*** SOURCE RECORDS ***
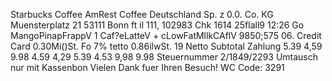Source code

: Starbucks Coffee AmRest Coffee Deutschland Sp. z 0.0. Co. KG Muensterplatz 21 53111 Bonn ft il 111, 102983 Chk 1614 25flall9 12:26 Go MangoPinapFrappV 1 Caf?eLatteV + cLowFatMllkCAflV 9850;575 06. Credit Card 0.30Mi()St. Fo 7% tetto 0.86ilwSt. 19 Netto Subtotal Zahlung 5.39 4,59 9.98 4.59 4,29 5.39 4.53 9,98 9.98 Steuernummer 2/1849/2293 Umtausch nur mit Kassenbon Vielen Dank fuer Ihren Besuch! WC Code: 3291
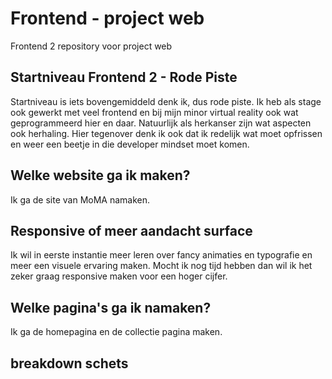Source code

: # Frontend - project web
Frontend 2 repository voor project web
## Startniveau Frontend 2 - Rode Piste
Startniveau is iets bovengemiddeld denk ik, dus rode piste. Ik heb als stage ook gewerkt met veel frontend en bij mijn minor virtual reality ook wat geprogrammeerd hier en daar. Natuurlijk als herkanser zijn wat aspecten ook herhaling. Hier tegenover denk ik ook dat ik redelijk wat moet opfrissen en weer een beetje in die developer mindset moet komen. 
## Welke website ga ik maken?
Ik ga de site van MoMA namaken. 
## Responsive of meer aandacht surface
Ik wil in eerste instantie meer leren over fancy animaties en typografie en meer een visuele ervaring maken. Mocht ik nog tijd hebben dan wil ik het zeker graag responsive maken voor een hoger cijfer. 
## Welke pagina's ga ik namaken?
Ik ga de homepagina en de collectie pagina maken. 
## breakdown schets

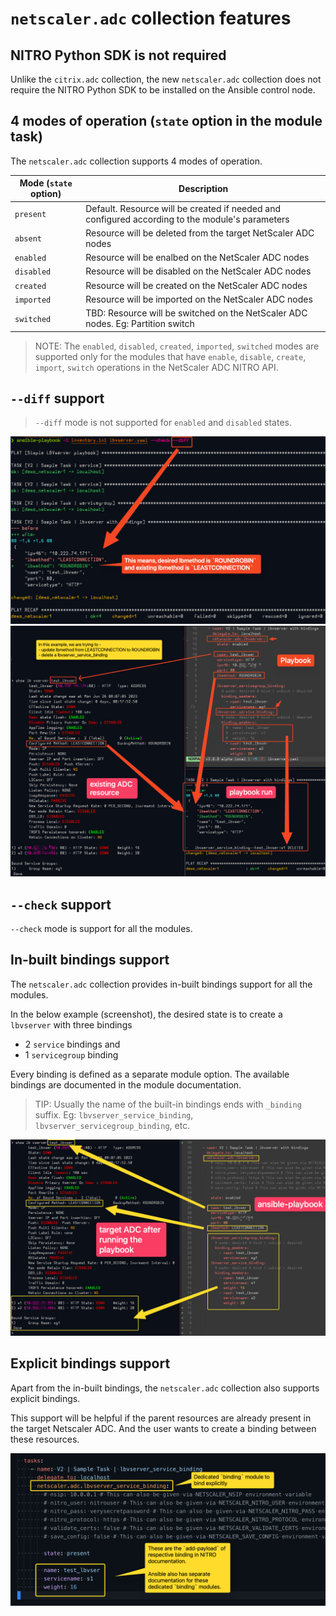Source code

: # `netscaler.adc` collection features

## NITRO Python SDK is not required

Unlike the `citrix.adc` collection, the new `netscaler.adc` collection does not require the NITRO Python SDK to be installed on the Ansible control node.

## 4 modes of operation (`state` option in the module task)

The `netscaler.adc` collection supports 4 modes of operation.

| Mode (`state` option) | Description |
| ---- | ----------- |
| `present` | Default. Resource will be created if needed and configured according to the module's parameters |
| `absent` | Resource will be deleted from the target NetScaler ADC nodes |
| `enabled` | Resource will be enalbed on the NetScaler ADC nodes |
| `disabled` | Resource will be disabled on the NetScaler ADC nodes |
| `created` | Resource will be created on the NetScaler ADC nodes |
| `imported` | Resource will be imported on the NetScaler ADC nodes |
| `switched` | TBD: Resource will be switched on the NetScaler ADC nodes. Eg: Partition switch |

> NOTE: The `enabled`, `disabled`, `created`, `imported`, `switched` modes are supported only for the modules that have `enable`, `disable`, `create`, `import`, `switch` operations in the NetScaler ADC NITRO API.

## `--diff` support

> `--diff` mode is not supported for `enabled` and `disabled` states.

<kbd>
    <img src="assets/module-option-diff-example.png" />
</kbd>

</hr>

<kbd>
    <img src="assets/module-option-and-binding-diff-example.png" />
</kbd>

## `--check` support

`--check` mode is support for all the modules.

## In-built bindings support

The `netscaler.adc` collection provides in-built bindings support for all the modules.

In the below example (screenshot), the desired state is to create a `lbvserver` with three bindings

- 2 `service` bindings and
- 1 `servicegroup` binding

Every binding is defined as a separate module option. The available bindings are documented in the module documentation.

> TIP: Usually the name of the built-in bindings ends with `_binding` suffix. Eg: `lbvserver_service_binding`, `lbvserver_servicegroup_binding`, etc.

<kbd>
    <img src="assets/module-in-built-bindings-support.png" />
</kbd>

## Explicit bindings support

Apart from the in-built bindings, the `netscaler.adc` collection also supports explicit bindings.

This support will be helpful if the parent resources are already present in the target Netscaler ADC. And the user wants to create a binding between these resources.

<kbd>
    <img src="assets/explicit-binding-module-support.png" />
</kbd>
*** End of SOURCE RECORDS ***
*** SOURCE RECORDS ***
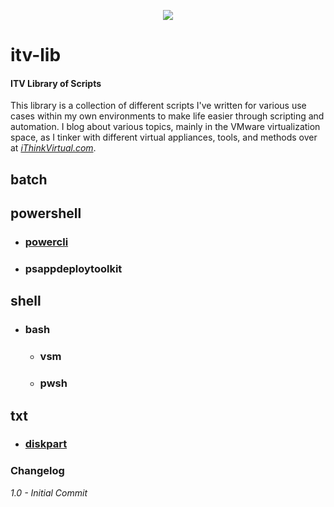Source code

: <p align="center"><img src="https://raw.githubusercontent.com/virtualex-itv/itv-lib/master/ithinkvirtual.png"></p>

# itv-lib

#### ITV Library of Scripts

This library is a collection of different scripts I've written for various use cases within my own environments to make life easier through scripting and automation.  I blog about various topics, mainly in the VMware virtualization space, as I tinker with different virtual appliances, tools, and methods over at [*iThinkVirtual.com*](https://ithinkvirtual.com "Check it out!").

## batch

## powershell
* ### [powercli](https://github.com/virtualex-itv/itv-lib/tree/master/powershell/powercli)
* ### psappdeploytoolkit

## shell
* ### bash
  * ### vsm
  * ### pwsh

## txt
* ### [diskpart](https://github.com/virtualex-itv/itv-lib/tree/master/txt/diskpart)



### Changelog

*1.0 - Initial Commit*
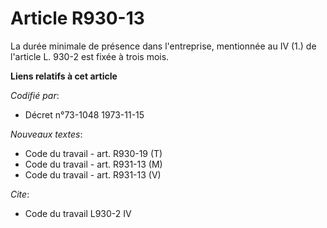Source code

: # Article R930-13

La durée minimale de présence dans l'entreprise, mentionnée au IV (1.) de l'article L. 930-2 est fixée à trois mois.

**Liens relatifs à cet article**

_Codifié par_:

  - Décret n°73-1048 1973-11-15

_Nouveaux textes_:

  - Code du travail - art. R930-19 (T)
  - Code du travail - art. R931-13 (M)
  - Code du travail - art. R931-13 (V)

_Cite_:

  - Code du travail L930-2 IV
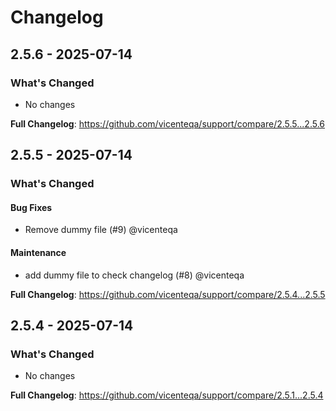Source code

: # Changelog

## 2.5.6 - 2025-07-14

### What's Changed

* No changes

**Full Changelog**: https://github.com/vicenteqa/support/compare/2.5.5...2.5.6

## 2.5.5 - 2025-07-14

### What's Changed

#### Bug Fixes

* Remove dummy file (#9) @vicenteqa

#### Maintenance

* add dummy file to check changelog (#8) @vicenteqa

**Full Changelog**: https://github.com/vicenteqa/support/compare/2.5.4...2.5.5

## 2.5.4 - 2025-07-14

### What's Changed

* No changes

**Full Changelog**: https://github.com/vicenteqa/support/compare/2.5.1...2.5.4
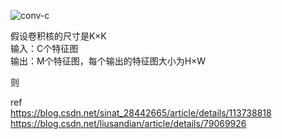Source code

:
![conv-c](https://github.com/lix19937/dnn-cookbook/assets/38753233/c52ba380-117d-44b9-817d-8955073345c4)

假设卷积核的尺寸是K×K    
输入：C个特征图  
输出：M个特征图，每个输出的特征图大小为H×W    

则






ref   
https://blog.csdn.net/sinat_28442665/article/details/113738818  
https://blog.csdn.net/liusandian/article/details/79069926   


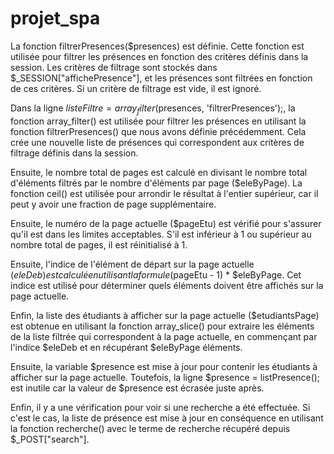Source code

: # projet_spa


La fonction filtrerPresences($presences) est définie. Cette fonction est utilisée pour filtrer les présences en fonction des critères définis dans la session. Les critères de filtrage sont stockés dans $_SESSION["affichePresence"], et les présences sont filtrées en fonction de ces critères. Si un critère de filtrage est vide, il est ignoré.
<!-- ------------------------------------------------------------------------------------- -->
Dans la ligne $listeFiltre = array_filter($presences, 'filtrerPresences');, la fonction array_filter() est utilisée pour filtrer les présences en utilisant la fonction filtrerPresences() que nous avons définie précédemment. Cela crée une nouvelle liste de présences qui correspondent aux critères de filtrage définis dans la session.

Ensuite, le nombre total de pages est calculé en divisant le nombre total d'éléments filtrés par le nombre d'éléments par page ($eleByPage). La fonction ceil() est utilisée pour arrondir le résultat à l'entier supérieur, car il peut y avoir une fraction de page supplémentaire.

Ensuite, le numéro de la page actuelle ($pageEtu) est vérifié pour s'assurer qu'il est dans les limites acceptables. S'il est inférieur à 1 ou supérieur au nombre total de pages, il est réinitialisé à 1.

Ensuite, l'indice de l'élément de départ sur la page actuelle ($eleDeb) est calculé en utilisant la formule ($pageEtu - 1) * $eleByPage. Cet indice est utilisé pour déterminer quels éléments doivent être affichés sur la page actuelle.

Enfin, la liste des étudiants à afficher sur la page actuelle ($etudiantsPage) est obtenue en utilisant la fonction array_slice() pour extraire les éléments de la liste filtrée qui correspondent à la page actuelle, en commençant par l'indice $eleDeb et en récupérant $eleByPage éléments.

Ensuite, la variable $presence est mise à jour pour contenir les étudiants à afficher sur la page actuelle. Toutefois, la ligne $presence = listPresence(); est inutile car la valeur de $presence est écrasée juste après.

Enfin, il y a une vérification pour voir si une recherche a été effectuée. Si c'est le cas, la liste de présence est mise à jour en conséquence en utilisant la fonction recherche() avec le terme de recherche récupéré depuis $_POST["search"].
*** End of SOURCE RECORDS ***
▶ _INSTRUCTIONS FOR THE TASK_: Find every line in the records that holds the word "csdn", then state the count alone.

▶ _ANSWER BOX_: 2